Robert Gates, who left his role as defense secretary this summer, has drawn criticism from members of the military establishment for allegedly lacking long-term vision, allowing military leaders to usurp civilian control and inadequately briefing and preparing the president for war.

The author of the attack, Bernard I. Finel, is a senior fellow at the American Security Project, a military think tank where he directs research on counterterrorism and defense policy. Articles like his are important because they allow us to see some of what the managers of America’s empire are saying to one another. —ARK

Armed Forces Journal:

First, a defense secretary needs to manage the department effectively. This is not simply a matter of prevailing in bureaucratic battles, but rather in charting a course for the department that balances ends and means, that ensures that long-term risks are addressed as well as managing short-term challenges. One fundamental element is allocating and managing the defense budget to ensure resources are wisely expended to address the entire portfolio of risks the U.S. military might need to engage.
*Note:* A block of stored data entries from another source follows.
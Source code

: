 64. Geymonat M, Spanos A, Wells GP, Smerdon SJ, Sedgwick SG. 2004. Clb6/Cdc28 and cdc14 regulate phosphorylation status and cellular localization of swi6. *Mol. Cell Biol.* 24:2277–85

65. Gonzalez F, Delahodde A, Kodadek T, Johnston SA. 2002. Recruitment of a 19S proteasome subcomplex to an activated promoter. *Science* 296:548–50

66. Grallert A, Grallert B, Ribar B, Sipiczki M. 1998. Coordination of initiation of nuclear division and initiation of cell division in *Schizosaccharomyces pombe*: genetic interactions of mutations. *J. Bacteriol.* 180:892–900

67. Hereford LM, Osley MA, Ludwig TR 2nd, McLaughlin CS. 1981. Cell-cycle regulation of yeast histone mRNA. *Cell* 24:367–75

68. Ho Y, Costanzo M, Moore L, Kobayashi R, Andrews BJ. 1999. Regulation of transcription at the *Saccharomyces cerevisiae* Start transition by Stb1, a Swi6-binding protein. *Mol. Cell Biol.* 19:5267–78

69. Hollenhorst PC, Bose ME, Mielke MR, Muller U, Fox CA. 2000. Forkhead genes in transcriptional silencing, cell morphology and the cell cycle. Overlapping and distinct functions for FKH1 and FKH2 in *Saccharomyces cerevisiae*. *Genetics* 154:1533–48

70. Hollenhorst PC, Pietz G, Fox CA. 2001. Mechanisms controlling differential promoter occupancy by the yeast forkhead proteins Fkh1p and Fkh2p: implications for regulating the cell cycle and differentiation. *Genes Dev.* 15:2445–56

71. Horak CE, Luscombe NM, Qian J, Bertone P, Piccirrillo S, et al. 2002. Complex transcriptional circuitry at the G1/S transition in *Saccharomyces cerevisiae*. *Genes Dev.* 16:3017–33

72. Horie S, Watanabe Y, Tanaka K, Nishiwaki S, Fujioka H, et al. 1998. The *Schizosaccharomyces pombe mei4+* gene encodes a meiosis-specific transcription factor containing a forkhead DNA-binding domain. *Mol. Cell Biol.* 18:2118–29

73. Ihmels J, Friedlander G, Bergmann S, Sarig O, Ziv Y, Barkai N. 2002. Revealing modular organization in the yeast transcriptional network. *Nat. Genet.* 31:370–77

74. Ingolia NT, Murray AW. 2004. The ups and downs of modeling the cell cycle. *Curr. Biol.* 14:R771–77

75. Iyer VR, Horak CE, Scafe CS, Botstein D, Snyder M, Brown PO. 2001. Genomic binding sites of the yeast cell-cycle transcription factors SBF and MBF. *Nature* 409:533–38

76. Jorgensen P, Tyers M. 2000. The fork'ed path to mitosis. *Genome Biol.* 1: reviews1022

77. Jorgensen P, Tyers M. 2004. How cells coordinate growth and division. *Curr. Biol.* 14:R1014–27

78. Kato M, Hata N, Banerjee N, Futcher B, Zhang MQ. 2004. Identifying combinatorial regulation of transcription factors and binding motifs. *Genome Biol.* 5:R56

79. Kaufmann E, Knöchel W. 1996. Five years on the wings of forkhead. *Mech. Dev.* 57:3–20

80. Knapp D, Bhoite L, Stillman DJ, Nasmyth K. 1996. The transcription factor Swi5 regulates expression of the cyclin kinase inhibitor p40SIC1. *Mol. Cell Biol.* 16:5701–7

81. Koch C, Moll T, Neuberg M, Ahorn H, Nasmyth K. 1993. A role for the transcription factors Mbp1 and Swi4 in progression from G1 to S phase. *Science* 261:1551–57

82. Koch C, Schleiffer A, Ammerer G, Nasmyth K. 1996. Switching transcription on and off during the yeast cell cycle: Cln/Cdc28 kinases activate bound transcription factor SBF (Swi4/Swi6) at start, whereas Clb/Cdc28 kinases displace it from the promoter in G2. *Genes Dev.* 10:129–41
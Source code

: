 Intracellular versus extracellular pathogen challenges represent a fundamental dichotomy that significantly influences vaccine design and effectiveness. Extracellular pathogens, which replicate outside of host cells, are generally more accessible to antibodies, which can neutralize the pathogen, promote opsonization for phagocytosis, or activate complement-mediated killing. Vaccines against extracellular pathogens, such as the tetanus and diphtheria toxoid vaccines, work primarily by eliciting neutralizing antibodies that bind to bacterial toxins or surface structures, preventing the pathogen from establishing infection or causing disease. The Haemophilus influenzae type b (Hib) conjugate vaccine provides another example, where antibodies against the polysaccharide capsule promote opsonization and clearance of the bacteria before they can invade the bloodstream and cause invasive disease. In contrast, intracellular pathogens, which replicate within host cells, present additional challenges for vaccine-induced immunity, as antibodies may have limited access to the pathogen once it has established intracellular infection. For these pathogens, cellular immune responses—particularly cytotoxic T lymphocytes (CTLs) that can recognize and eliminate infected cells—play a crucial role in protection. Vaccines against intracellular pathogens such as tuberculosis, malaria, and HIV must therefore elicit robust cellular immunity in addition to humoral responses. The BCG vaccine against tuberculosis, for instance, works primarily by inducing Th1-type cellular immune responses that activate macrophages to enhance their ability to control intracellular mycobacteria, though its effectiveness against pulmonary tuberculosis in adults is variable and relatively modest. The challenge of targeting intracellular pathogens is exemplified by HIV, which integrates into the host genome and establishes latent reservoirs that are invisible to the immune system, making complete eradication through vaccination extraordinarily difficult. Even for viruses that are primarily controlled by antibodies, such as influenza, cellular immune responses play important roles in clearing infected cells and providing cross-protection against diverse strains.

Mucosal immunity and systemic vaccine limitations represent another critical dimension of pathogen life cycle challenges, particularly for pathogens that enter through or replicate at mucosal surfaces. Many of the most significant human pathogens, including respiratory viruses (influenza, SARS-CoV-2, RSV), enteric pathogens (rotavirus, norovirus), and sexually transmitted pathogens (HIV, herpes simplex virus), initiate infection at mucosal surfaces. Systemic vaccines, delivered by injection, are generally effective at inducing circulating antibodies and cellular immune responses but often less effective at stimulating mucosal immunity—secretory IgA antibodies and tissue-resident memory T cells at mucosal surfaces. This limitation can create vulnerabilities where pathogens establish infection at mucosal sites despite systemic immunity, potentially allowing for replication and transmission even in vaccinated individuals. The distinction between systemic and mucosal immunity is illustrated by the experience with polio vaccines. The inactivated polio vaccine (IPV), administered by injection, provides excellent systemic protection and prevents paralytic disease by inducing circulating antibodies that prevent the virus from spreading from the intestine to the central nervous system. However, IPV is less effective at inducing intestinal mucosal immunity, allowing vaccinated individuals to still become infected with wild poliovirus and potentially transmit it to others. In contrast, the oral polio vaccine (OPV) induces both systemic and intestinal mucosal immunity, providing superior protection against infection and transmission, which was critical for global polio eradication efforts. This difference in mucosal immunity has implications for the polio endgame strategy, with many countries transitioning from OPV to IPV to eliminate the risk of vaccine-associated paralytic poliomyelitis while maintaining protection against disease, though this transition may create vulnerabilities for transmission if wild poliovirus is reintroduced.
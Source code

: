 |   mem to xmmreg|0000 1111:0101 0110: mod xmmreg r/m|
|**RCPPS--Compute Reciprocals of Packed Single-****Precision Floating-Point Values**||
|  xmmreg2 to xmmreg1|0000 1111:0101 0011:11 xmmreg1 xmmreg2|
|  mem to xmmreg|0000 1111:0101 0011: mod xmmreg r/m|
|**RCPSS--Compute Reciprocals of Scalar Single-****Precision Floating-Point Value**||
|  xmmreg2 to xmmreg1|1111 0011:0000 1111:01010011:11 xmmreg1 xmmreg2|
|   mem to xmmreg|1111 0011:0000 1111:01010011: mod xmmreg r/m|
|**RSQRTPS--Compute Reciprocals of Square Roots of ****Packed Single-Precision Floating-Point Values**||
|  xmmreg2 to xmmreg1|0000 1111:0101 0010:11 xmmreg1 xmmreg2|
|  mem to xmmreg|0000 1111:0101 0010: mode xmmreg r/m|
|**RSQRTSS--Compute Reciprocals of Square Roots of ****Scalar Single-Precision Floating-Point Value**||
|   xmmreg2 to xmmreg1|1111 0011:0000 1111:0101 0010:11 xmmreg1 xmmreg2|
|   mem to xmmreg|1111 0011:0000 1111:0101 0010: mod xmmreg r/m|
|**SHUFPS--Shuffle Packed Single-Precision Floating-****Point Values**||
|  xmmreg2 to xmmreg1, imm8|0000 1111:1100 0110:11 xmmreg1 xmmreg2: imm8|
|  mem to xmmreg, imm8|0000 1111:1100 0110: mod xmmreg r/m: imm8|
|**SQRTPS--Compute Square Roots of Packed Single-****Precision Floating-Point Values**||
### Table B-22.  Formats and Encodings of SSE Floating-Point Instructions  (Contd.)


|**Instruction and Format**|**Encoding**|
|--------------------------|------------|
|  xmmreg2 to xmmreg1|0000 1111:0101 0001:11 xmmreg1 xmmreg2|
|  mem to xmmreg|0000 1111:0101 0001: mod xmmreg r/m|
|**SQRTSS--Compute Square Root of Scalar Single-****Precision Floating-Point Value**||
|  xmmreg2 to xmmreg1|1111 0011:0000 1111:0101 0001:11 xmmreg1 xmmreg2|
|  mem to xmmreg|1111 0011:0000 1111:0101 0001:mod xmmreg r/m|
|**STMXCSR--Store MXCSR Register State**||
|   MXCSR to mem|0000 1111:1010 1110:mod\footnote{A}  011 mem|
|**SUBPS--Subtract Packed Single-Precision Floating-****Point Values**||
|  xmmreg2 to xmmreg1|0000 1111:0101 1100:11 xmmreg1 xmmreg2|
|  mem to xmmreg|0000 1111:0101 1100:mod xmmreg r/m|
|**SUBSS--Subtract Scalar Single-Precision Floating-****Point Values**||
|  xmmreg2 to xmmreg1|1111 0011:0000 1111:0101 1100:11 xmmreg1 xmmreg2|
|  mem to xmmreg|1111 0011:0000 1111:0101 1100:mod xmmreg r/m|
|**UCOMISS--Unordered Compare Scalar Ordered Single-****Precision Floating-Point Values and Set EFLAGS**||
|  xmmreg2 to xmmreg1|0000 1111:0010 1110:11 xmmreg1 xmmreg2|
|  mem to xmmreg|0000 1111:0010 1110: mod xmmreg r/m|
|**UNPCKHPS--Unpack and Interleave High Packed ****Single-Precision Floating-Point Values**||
Second, a secretary, as the person most directly responsible for ensuring civilian control of the military, must manage civil-military relations. This involves both ensuring that military expertise is tapped to support civilian decision-making, but also that civilian control of the military remains unchallenged. It is the secretary’s responsibility, in short, to ensure that there is a solid working relationship between the military and civilian policymakers, and also to ensure that civilian control is robust.

Third, a secretary must provide sound and balanced advice to the president about military options and operations. This requires not only an ability to be responsive to the needs and desires of the president and his staff but also an ability to interject forcefully to ensure that decisions about the use of force be made with a full appreciation of both the opportunities and limitations inherent in the use of the military instrument.

In all three of these core areas, Gates was largely ineffective.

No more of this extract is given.